Court Interpreters work in an adversarial environment but, as officers of the court, they must be completely neutral—not taking either side no matter what. Working in or for the Court gives rise to a whole universe of ethical and legal constraints. Along with the requirement for capable interpreters set forth in Section 14 of the Canadian Charter of Rights and Freedoms, there is a serious responsibility set upon the shoulders of those interpreters. It is not a profession to be undertaken lightly.
Our Court Interpreting series is, in effect, an extension of our Paralegal Interpreting series. That is to say, it includes all of the paralegal courses. It also includes most of our medical and community interpreting courses.
In our court interpreting series you will expand your knowledge of criminal law, civil law and trial procedures. You will absorb a great deal of terminology and study the ethical and legal aspects of being a court interpreter. Everything you learned in the earlier series (i.e. Community Interpreting, Health Care Interpreting, and Para-Legal Interpreting) serves as the foundation for what you will learn now.

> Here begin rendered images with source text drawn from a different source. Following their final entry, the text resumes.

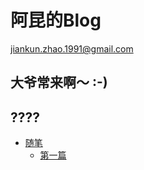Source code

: 
# 阿昆的Blog

jiankun.zhao.1991@gmail.com

## 大爷常来啊～ :-)

## ????

* [随笔]()
  * [第一篇](docs/other/2019/20190311.md)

On the practical side you will spend time in court observation, extensive workshop instruction in both consecutive and simultaneous interpreting and many hours of practice in both modes.
Simultaneous vs. consecutive interpreting
A court interpreter works mostly in the simultaneous mode — interpreting everything that is said in English during the court session for the accused (or a party in a civil trial) — the questions and the legal arguments of lawyers, the responses made by all witnesses and anything said by the judge and the court clerk. This is to ensure that the end client can understand everything that is going on in their trial.

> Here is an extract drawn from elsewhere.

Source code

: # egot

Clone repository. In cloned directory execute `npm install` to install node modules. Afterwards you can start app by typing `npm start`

Consecutive interpreting is done for the witness who is testifying at the witness stand. There is no direct communication between the witness and the interpreter other than what is being interpreted for the record. No explanations, comments or suggestions — the interpreter’s role is to provide a voice to the witness and no more.
Must you take the courses in a fixed sequence?
Yes and no. The courses are listed close to the order in which we generally deliver the series. However, we allow a great variation in that order. Certain courses, such as the introductory course to a series should be taken before the tutorials in that series. But you can jump ahead and take the introductory course for a series before completing the previous series. For example – Canadian Law for Interpreters is offered once a year at different times of year so it makes sense to take it when it is available without waiting to finish up your medical interpreting requirements.